§ What you are asked to do
Print nothing but the lines below starting at the line that holds "31** at https://hacktoberfest.com/participation/" and ending at the line that holds "## 🛠️ Resources to Kickstart Your Journey", including both, each exactly as written.

§ Task data
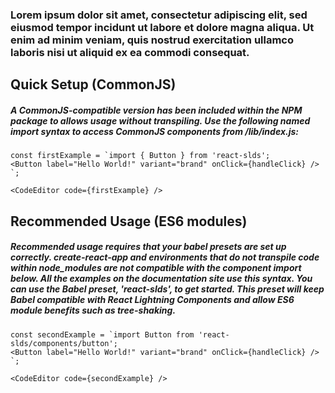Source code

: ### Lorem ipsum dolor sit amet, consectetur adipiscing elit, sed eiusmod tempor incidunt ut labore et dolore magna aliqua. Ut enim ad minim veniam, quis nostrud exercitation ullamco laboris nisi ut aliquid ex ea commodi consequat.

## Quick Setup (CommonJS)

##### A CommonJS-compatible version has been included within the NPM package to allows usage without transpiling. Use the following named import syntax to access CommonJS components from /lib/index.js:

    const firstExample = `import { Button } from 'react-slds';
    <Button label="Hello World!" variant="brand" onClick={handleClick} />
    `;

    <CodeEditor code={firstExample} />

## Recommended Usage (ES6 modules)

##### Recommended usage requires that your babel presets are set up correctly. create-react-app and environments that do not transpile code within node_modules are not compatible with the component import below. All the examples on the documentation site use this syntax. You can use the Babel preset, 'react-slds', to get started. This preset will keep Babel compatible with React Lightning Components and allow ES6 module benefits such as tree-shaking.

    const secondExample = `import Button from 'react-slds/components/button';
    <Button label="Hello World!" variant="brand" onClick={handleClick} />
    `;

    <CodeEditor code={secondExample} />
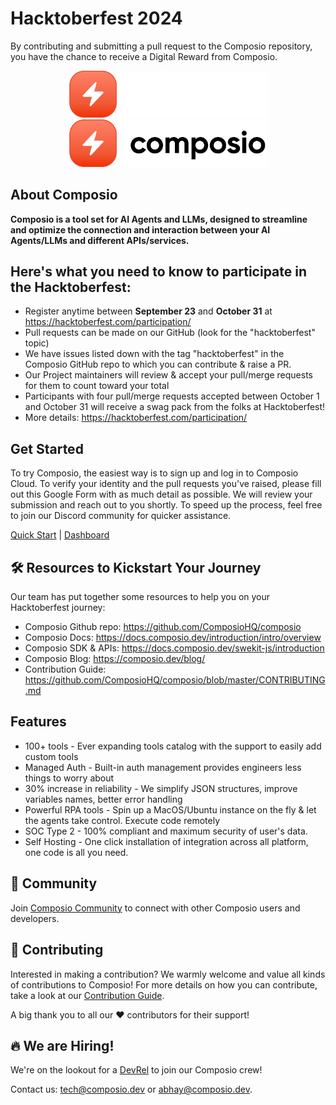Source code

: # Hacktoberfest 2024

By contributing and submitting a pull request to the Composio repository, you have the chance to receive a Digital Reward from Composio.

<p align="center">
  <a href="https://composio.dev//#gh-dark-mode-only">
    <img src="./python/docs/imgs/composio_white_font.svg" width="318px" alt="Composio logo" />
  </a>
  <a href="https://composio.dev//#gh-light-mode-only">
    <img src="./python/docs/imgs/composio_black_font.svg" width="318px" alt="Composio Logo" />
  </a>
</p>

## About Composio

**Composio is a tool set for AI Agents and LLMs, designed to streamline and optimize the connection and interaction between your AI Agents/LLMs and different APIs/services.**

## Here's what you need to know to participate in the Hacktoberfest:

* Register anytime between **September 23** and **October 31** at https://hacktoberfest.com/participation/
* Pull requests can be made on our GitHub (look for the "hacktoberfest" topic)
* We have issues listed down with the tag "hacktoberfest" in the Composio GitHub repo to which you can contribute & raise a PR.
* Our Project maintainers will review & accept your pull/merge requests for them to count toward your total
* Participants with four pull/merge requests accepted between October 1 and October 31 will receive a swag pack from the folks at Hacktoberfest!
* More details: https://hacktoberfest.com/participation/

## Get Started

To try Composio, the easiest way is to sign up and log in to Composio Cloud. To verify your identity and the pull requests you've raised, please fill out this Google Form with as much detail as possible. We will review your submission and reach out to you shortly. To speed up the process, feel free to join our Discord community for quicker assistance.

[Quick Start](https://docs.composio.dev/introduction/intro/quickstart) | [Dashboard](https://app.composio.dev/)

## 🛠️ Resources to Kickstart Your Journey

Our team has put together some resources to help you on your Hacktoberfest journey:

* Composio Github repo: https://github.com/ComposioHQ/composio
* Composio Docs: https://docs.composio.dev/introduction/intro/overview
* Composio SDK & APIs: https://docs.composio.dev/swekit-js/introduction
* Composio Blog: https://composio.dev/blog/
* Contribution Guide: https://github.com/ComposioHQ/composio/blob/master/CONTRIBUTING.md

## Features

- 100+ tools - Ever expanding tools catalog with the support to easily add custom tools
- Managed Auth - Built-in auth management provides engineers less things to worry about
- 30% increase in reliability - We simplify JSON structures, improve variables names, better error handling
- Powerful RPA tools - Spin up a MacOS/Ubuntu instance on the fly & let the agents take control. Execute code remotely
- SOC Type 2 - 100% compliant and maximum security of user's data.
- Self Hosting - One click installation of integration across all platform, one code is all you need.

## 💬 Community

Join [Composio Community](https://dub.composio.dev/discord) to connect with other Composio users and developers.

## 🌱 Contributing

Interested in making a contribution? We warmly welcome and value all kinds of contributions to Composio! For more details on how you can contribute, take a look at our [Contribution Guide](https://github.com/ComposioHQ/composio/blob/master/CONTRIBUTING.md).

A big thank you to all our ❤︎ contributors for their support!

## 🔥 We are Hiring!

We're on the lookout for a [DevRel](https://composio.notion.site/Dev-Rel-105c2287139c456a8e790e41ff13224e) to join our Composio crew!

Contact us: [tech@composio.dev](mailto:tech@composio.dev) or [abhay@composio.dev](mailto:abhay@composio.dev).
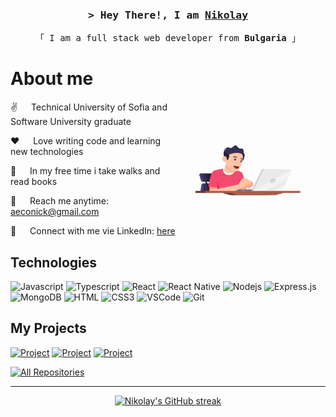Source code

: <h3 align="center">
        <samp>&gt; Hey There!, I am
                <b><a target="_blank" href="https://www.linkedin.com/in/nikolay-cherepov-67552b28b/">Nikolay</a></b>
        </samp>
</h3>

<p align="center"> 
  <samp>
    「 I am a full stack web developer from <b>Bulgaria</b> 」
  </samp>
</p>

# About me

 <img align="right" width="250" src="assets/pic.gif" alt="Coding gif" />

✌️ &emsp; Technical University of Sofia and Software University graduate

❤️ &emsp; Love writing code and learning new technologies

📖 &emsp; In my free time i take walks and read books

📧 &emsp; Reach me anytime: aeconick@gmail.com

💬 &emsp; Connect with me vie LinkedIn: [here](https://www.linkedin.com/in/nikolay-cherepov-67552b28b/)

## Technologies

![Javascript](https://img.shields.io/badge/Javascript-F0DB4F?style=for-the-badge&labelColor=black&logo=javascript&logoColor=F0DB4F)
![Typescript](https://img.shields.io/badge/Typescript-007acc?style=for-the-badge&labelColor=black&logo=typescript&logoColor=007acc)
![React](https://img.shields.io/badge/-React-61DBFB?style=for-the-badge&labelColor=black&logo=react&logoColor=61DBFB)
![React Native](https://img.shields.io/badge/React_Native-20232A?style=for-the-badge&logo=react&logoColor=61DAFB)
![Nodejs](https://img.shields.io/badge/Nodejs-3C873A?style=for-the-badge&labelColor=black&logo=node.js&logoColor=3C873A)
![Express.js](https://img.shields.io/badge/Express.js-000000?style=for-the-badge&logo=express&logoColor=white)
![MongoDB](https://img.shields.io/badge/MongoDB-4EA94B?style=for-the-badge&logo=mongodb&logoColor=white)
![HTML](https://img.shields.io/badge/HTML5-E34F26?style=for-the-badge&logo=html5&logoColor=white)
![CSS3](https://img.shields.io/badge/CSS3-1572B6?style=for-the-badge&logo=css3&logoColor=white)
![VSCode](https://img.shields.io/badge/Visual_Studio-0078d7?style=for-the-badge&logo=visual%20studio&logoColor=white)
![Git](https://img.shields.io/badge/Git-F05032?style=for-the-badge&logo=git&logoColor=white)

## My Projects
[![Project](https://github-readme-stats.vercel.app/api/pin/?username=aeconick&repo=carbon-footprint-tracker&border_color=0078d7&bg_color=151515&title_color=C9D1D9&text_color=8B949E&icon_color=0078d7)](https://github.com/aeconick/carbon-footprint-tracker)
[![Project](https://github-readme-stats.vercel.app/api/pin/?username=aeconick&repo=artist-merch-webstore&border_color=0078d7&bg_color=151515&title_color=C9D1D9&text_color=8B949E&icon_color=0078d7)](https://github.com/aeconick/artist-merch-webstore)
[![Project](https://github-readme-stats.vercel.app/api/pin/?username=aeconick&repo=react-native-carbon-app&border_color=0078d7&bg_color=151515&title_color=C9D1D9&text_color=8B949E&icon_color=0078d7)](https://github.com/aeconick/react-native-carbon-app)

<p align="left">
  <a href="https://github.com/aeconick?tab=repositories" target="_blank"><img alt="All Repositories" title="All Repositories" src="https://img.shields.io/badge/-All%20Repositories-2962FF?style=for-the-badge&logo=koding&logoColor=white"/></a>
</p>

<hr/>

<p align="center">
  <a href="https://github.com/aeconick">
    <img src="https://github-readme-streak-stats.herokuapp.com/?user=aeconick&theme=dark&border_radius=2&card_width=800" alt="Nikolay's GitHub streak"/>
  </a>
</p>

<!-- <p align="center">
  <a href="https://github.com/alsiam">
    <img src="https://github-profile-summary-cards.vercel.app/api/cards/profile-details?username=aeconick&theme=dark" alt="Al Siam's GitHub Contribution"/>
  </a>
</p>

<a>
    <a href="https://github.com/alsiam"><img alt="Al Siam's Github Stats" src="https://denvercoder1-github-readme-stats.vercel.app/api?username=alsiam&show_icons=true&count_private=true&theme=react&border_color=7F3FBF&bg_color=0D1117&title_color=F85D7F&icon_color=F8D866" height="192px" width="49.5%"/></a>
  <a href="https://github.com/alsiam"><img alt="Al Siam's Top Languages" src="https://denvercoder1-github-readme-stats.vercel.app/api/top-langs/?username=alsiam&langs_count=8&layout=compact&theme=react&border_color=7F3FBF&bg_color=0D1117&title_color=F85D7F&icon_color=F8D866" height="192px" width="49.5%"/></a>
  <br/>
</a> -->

§ Your solution
* Register anytime between **September 23** and **October 31** at https://hacktoberfest.com/participation/
* Pull requests can be made on our GitHub (look for the "hacktoberfest" topic)
* We have issues listed down with the tag "hacktoberfest" in the Composio GitHub repo to which you can contribute & raise a PR.
* Our Project maintainers will review & accept your pull/merge requests for them to count toward your total
* Participants with four pull/merge requests accepted between October 1 and October 31 will receive a swag pack from the folks at Hacktoberfest!
* More details: https://hacktoberfest.com/participation/

## Get Started

To try Composio, the easiest way is to sign up and log in to Composio Cloud. To verify your identity and the pull requests you've raised, please fill out this Google Form with as much detail as possible. We will review your submission and reach out to you shortly. To speed up the process, feel free to join our Discord community for quicker assistance.

[Quick Start](https://docs.composio.dev/introduction/intro/quickstart) | [Dashboard](https://app.composio.dev/)

## 🛠️ Resources to Kickstart Your Journey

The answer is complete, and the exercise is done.